Razão sexual

Razão sexual (sex ratio) é a proporção de machos e fêmeas em uma população de organismos. Em espécies que se reproduzem sexuadamente, a razão tende a ser de 1:1. Por alguns motivos, algumas espécies possuem a razão sexual enviesada. Exemplos incluem espécies partenogênicas e organismos com acasalamento periódicos, como pulgões, algumas vespas (tais como Polistes fuscatus e Polistes exclamans), abelhas, formigas e cupins.[1] A razão sexual pode ser primária no momento da concepção, secundária, ao nascer, terciária, na população adulta e quaternária na proporção dos organismos que não se reproduzem mais.[2]

Princípio de Fisher

O princípio de Fisher (1930)[3] prediz que em organismos com reprodução sexuada, a razão sexual é igual 1:1. Em 1967, W. D. Hamilton[4] explicou o princípio da seguinte maneira:

  1. Suponha que o custo da produção de filhos e filhas é o mesmo, e a proporção de nascimento dos machos seja menor que a de fêmeas.
  2. O sexo com menor frequência terá melhor perspectiva de acasalamento do que o sexo com maior frequência.

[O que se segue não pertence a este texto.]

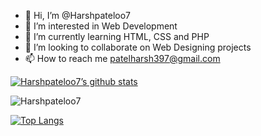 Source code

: - 👋 Hi, I’m @Harshpateloo7
- 👀 I’m interested in Web Development
- 🌱 I’m currently learning HTML, CSS and PHP
- 💞️ I’m looking to collaborate on Web Designing projects
- 📫 How to reach me patelharsh397@gmail.com

[![Harshpateloo7’s github stats](https://github-readme-stats.vercel.app/api?username=Harshpateloo7&show_icons=true&line_height=21&show_icons=true&theme=vue&count_private=true)](https://github.com/anuraghazra/github-readme-stats)

<img align="center" src="https://github-readme-streak-stats.herokuapp.com/?user=Harshpateloo7&" alt="Harshpateloo7" />

[![Top Langs](https://github-readme-stats.vercel.app/api/top-langs/?username=Harshpateloo7&show_icons=true&layout=compact&theme=vue&langs_count=15)](https://github.com/anuraghazra/github-readme-stats)

<!---
Harshpateloo7/Harshpateloo7 is a ✨ special ✨ repository because its `README.md` (this file) appears on your GitHub profile.
You can click the Preview link to take a look at your changes.
--->
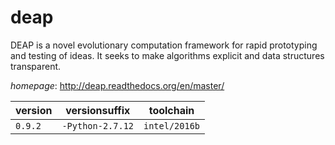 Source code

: # deap

DEAP is a novel evolutionary computation framework for rapid prototyping and testing of ideas.  It seeks to make algorithms explicit and data structures transparent.

*homepage*: <http://deap.readthedocs.org/en/master/>

version | versionsuffix | toolchain
--------|---------------|----------
``0.9.2`` | ``-Python-2.7.12`` | ``intel/2016b``
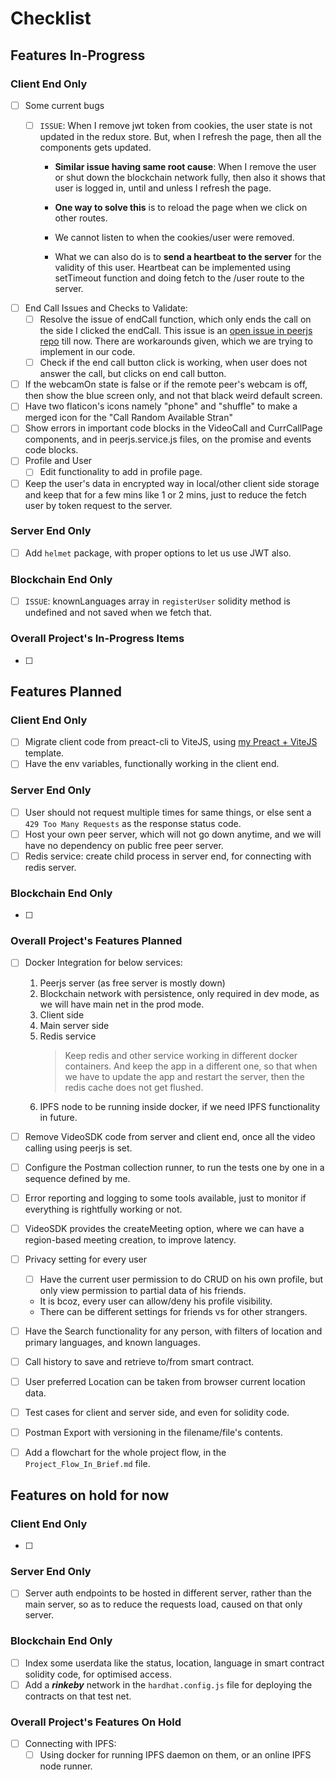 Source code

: # Checklist

## Features In-Progress

### Client End Only

- [ ] Some current bugs
  - [ ] `ISSUE`: When I remove jwt token from cookies, the user state is not updated in the redux store. But, when I refresh the page, then all the components gets updated.

    - **Similar issue having same root cause**: When I remove the user or shut down the blockchain network fully, then also it shows that user is logged in, until and unless I refresh the page.

    - **One way to solve this** is to reload the page when we click on other routes.

    - We cannot listen to when the cookies/user were removed.

    - What we can also do is to **send a heartbeat to the server** for the validity of this user. Heartbeat can be implemented using setTimeout function and doing fetch to the /user route to the server.
  
- [ ] End Call Issues and Checks to Validate: 
  - [ ] Resolve the issue of endCall function, which only ends the call on the side I clicked the endCall.
    This issue is an [open issue in peerjs repo](https://github.com/peers/peerjs/issues/636) till now. 
    There are workarounds given, which we are trying to implement in our code. 
  - [ ] Check if the end call button click is working, when user does not answer the call, but clicks on end call button.
- [ ] If the webcamOn state is false or if the remote peer's webcam is off, then show the blue screen only, and not that black weird default screen.
- [ ] Have two flaticon's icons namely "phone" and "shuffle" to make a merged icon for the "Call Random Available Stran"
- [ ] Show errors in important code blocks in the VideoCall and CurrCallPage components, and in peerjs.service.js files, on the promise and events code blocks.
- [ ] Profile and User
  - [ ] Edit functionality to add in profile page.

- [ ] Keep the user's data in encrypted way in local/other client side storage and keep that for a few mins like 1 or 2 mins, just to reduce the fetch user by token request to the server.

### Server End Only

- [ ] Add `helmet` package, with proper options to let us use JWT also.

### Blockchain End Only

- [ ] `ISSUE`: knownLanguages array in `registerUser` solidity method is undefined and not saved when we fetch that.

### Overall Project's In-Progress Items

- [ ] 

## Features Planned

### Client End Only

- [ ] Migrate client code from preact-cli to ViteJS, using [my Preact + ViteJS](https://github.com/gouravkhator/previte) template.
- [ ] Have the env variables, functionally working in the client end.

### Server End Only

- [ ] User should not request multiple times for same things, or else sent a `429 Too Many Requests` as the response status code.
- [ ] Host your own peer server, which will not go down anytime, and we will have no dependency on public free peer server.
- [ ] Redis service: create child process in server end, for connecting with redis server.

### Blockchain End Only

- [ ] 

### Overall Project's Features Planned

- [ ] Docker Integration for below services:
  1. Peerjs server (as free server is mostly down)
  2. Blockchain network with persistence, only required in dev mode, as we will have main net in the prod mode.
  3. Client side
  4. Main server side
  5. Redis service
      > Keep redis and other service working in different docker containers.
      And keep the app in a different one, so that when we have to update the app and restart the server, then the redis cache does not get flushed.
  6. IPFS node to be running inside docker, if we need IPFS functionality in future.

- [ ] Remove VideoSDK code from server and client end, once all the video calling using peerjs is set.
- [ ] Configure the Postman collection runner, to run the tests one by one in a sequence defined by me.
- [ ] Error reporting and logging to some tools available, just to monitor if everything is rightfully working or not.
- [ ] VideoSDK provides the createMeeting option, where we can have a region-based meeting creation, to improve latency.
- [ ] Privacy setting for every user
  - [ ] Have the current user permission to do CRUD on his own profile, but only view permission to partial data of his friends.
  - It is bcoz, every user can allow/deny his profile visibility.
  - There can be different settings for friends vs for other strangers.
  
- [ ] Have the Search functionality for any person, with filters of location and primary languages, and known languages.
- [ ] Call history to save and retrieve to/from smart contract.
- [ ] User preferred Location can be taken from browser current location data.
- [ ] Test cases for client and server side, and even for solidity code.
- [ ] Postman Export with versioning in the filename/file's contents.
- [ ] Add a flowchart for the whole project flow, in the `Project_Flow_In_Brief.md` file.

## Features on hold for now

### Client End Only

- [ ] 

### Server End Only

- [ ] Server auth endpoints to be hosted in different server, rather than the main server, so as to reduce the requests load, caused on that only server.

### Blockchain End Only

- [ ] Index some userdata like the status, location, language in smart contract solidity code, for optimised access.
- [ ] Add a ***rinkeby*** network in the `hardhat.config.js` file for deploying the contracts on that test net.

### Overall Project's Features On Hold

- [ ] Connecting with IPFS:
  - [ ] Using docker for running IPFS daemon on them, or an online IPFS node runner.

Portanto, os machos terão em média uma maior contribuição na geração seguinte do que as fêmeas.
  3. Então, os pais geneticamente dispostos a produzir machos tendem a ter mais netos do que os números médios de netos da população.
  4. Assim, os genes para as tendências de produção de machos se espalham e os nascimentos de indivíduos do sexo masculino se tornam mais comuns.
  5. À medida que a proporção sexual se aproxima de 1:1, a vantagem associada com a produção de machos cessa.
  6. O mesmo raciocínio vale se as fêmeas são substituídas por machos através da saída destes. Portanto, 1:1 é a relação de equilíbrio.

Como cada descendente é produzido por um macho e uma fêmea que fornecem igual contribuição genética para a próxima geração, gastar a mesma quantidade de recursos para produzir filhos de cada um dos sexos é uma estratégia evolutivamente estável (ESS).[5] Se a população se desvia desse equilíbrio a favor de um dos sexos, um indivíduo que invista mais na produção do sexo em menor quantidade terá um maior sucesso reprodutivo com menor esforço.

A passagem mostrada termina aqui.